Archbishop Elinana was born in 1918 in Wandi, Amadi District, in the then Province of Equatoria in Anglo-Egyptian Sudan. He excelled in school and taught between 1936 and 1947 when he went to Bishop Gwynne Theological College to study for ordination. He was deaconed in 1953 and priested in 1955, turning down his local chiefdom to serve the Church as parish priest in Mundri. In 1963 he was consecrated as Suffragan Bishop in Rumbek but had to flee to Uganda in 1965 where he served as Assistant Bishop in Gulu helping to build up the Diocese of West Nile. Following the 1972 Addis Ababa Peace Agreement he returned to Sudan and served as the Bishop of the Diocese of Sudan from the retirement of Bishop Oliver Alison in 1974, again building up the diocese to the point where he could take over as the first Archbishop of the Province of the Episcopal Church of the Sudan when the diocese was created a province on 11th October 1976. His work as Archbishop was instrumental in building up the province, including the expansion of Bishop Gwynne College in Mundri, the Juba Housing project, New Day Publishers, Lainya Vocational Training College (LVTI), the Sudan Council of Churches (SCC) and the founding of the Development and Relief Department of the ECS (DRD – now the Sudanese Development and relief Agency, SUDRA) to assist Ugandan refugees fleeing Amin’s war in 1978. He composed many hymns in his native Moru. He died of illness giving the blessing at a service of Morning Prayer for his close friends and family at 7.30am on 29th September 1992 in Khartoum, aged 75.

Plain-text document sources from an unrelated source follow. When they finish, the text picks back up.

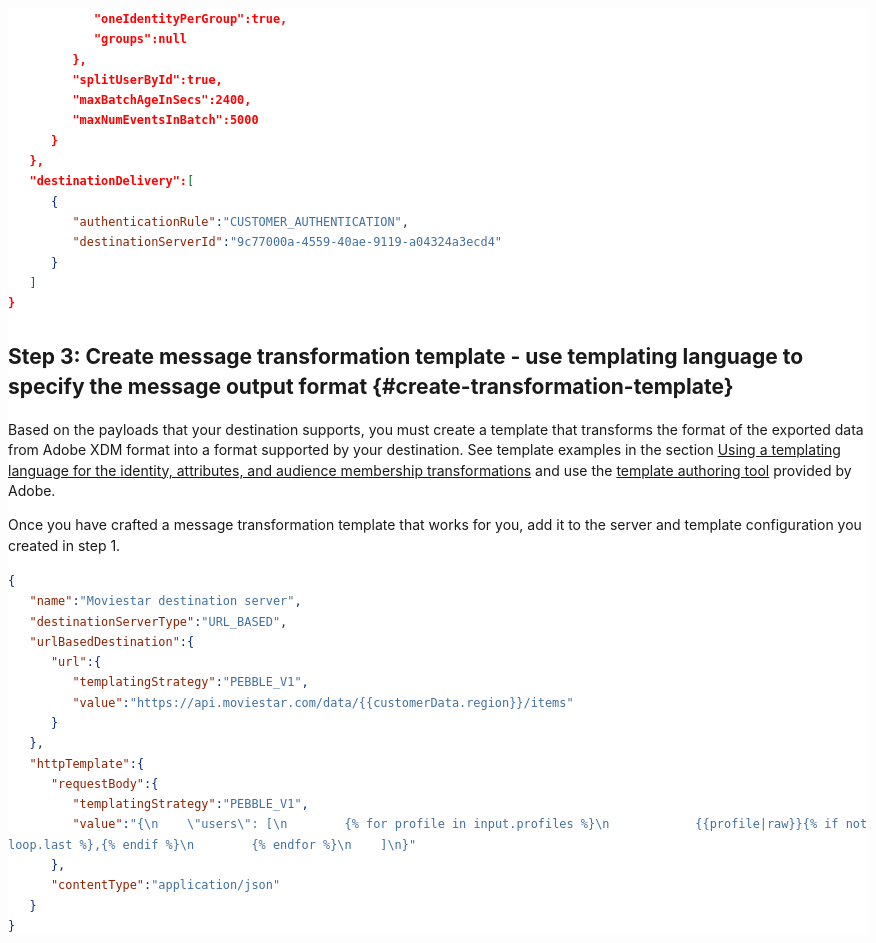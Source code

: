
 ```json {line-numbers="true" highlight="74"} 
            "oneIdentityPerGroup":true,
            "groups":null
         },
         "splitUserById":true,
         "maxBatchAgeInSecs":2400,
         "maxNumEventsInBatch":5000
      }
   },
   "destinationDelivery":[
      {
         "authenticationRule":"CUSTOMER_AUTHENTICATION",
         "destinationServerId":"9c77000a-4559-40ae-9119-a04324a3ecd4"
      }
   ]
}
```

## Step 3: Create message transformation template - use templating language to specify the message output format {#create-transformation-template}

Based on the payloads that your destination supports, you must create a template that transforms the format of the exported data from Adobe XDM format into a format supported by your destination. See template examples in the section [Using a templating language for the identity, attributes, and audience membership transformations](../functionality/destination-server/message-format.md#using-templating) and use the [template authoring tool](../testing-api/streaming-destinations/create-template.md) provided by Adobe.

Once you have crafted a message transformation template that works for you, add it to the server and template configuration you created in step 1.

```json {line-numbers="true" highlight="13-14"}
{
   "name":"Moviestar destination server",
   "destinationServerType":"URL_BASED",
   "urlBasedDestination":{
      "url":{
         "templatingStrategy":"PEBBLE_V1",
         "value":"https://api.moviestar.com/data/{{customerData.region}}/items"
      }
   },
   "httpTemplate":{
      "requestBody":{
         "templatingStrategy":"PEBBLE_V1",
         "value":"{\n    \"users\": [\n        {% for profile in input.profiles %}\n            {{profile|raw}}{% if not loop.last %},{% endif %}\n        {% endfor %}\n    ]\n}"
      },
      "contentType":"application/json"
   }
}
```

Bishop Ezekiel Kondo of Khartoum preached after the re-burial in Juba, thanking all that had made this symbolic event possible, and asking that the final resting in peace of the father of the ECS lead to a new era of forgiveness and reconciliation in the Church, negating as it did the tensions and mistrust heralded by the election of Bishop Benjamin Wani Yugusuk as the second Archbishop before the death of Archbishop Elinana, which resulted in the “ECS Crisis” of the early 1990s almost resulting in schism.

Archbishop Daniel echoed these words in his closing speech, challenging all to forget the differences of tribalism, seek God’s forgiveness for past mistakes and unite in the service of God and the Sudan in the new era of peace.